O Evangelho de Tomé: místico e revolucionário

Ao lado do Evangelho de Maria Madalena, o Evangelho de Tomé é um dos escritos apócrifos considerados mais importantes. Nele, Jesus aparece místico e revolucionário. Justamente essa visão Dele fez com que a Igreja não aceitasse os textos de Tomé.

Assim como o Evangelho de Maria Madalena, o de Tomé também foi encontrado em 1945, em Nag Hamadi, no Egito, em 1945. Eles estavam em 50 pergaminhos escritos em copta, língua falada pelos egípcios, nos primeiros anos do cristianismo.

Quando foram encontrados, os pergaminhos causaram muita polêmica. Havia a dúvida se esse Tomé era o mesmo que compartilhou do ministério de Jesus. De um lado, a Igreja Católica negava qualquer semelhança entre Tomé, o apóstolo, e Tomé, de Nag Hamadi. Para o Vaticano, tratava-se de um texto apócrifo, isto é, falso, uma vez que ele não reafirmava as verdades das Sagradas Escrituras.

Segundo o frei Jacir de Freitas Faria, o Evangelho de Tomé apresenta apenas parábolas sobre Jesus e não alegorias (interpretações). “O que o torna mais próximo da fala original de Jesus”, argumenta. Ele afirma que o filho de Deus aparece mais místico. Em uma das passagens, Ele diz. “O Reino de Deus está no interior de cada um de nós e não no céu”. Por esses e outros ditos esotéricos, o Evangelho de Tomé, já naquela época, foi considerado apócrifo.

Outro ponto destacado pelo frei Jacir é o lado revolucionário de Jesus descrito por Tomé. “As comunidades são convidadas a resistir contra aqueles que tomavam suas terras, no caso, o Império Romano”, conta.

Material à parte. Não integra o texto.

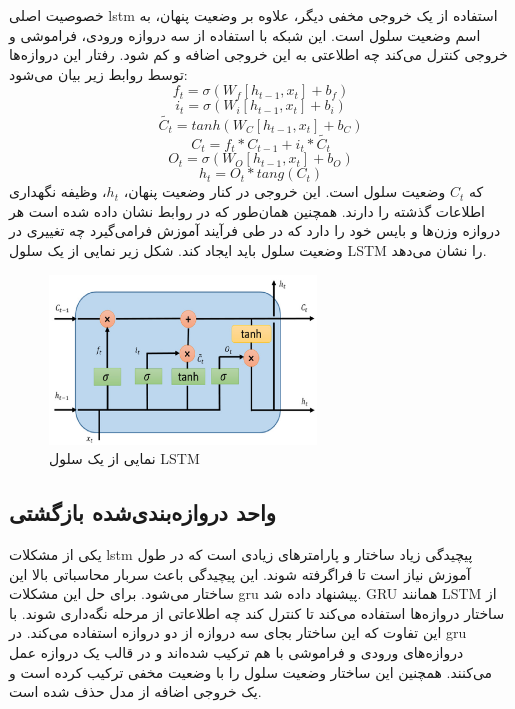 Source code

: خصوصیت اصلی \gls{lstm} استفاده از یک خروجی مخفی دیگر، علاوه بر وضعیت پنهان، به
اسم وضعیت سلول است. این شبکه با استفاده از سه دروازه ورودی، فراموشی و خروجی
کنترل می‌کند چه اطلاعتی به این خروجی اضافه و کم شود. رفتار این دروازه‌ها توسط
روابط زیر بیان می‌شود:
\begin{equation}
    f_t = \sigma(W_f [h_{t-1},x_t] + b_f)
\end{equation}
\begin{equation}
    i_t = \sigma(W_i [h_{t-1},x_t] + b_i)
\end{equation}
\begin{equation}
    \tilde{C_t} = tanh(W_C [h_{t-1}, x_t] + b_C)
\end{equation}
\begin{equation}
    C_t = f_t * C_{t-1} + i_t * \tilde{C_t}
\end{equation}
\begin{equation}
    O_t = \sigma(W_O [h_{t-1},x_t] + b_O)
\end{equation}
\begin{equation}
    h_t = O_t * tang(C_t)
\end{equation}
که $C_t$ وضعیت سلول است. این خروجی در کنار وضعیت پنهان، $h_t$، وظیفه نگهداری
اطلاعات گذشته را دارند. همچنین همان‌طور که در روابط نشان داده شده است هر دروازه
وزن‌ها و بایس خود را دارد که در طی فرآیند آموزش فرامی‌گیرد چه تغییری در وضعیت
سلول باید ایجاد کند. شکل زیر نمایی از یک سلول \gls{LSTM} را نشان می‌دهد.
\begin{figure}[ht]
    \centering
    \includegraphics[height=4.5cm]{./statics/lstm_cell.png}
    \caption{نمایی از یک سلول \gls{LSTM}}
\end{figure}

\subsection{واحد دروازه‌بندی‌شده بازگشتی}
یکی از مشکلات \gls{lstm} پیچیدگی زیاد ساختار و پارامترهای زیادی است که در طول
آموزش نیاز است تا فراگرفته شوند. این پیچیدگی باعث سربار محاسباتی بالا این ساختار
می‌شود. برای حل این مشکلات \gls{gru} پیشنهاد داده شد. \gls{GRU} همانند
\gls{LSTM} از ساختار دروازه‌ها استفاده می‌کند تا کنترل کند چه اطلاعاتی از مرحله
نگه‌داری شوند. با این تفاوت که این ساختار بجای سه دروازه از دو دروازه استفاده
می‌کند. در \gls{gru} دروازه‌های ورودی و فراموشی با هم ترکیب شده‌اند و در قالب یک
دروازه عمل می‌کنند. همچنین این ساختار وضعیت سلول را با وضعیت مخفی ترکیب کرده است
و یک خروجی اضافه از مدل حذف شده است.

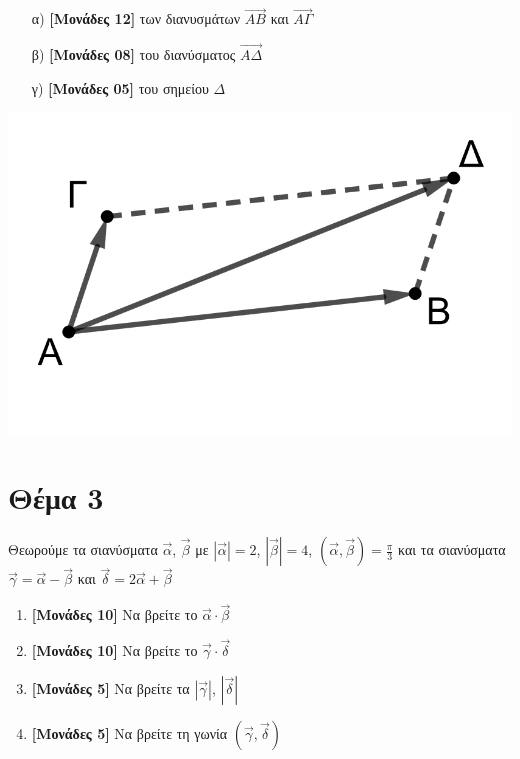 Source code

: \documentclass[12pt]{article}
\begin{document}
\begin{enumerate}
 \item [α)] \textbf{[Μονάδες 12]} των διανυσμάτων $\overrightarrow{ΑΒ}$ και $\overrightarrow{ΑΓ}$
 \item [β)] \textbf{[Μονάδες 08]} του διανύσματος $\overrightarrow{ΑΔ}$
 \item [γ)] \textbf{[Μονάδες 05]} του σημείου $Δ$
\end{enumerate}
\includegraphics[scale=0.25]{"2022.png"}

\section*{Θέμα 3}
\noindent
Θεωρούμε τα σιανύσματα $\vec{α}$, $\vec{β}$ με $|\vec{α}|=2$, $|\vec{β}|=4$, $(\vec{α},\vec{β})=\frac{π}{3}$ και τα σιανύσματα $\vec{γ}=\vec{α}-\vec{β}$ και $\vec{δ}=2\vec{α}+\vec{β}$
\begin{enumerate}
 \item \textbf{[Μονάδες 10]} Να βρείτε το $\vec{α}\cdot\vec{β}$
 \item \textbf{[Μονάδες 10]} Να βρείτε το $\vec{γ}\cdot\vec{δ}$
 \item \textbf{[Μονάδες 5]} Να βρείτε τα $|\vec{γ}|$, $|\vec{δ}|$
 \item \textbf{[Μονάδες 5]} Να βρείτε τη γωνία $(\vec{γ},\vec{δ})$
\end{enumerate}
\end{document}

O Evangelho de Tomé chegou a ser considerado o Quinto Evangelho, ao lado de Mateus, Marcos, Lucas e João. A Índia, por exemplo, foi evangelizada praticamente toda por sua doutrina. (F.K.)

Fonte: Bibliaeapocrifos

2 comentários:

Anônimo disse...

Muito interessante o texto, fiquei curioso em conhecer mais a fonte, mas o link está quebrado!

Roberson Marcomini disse...

Caro amigo Rodney Eloy obrigado!! Já está corrigido.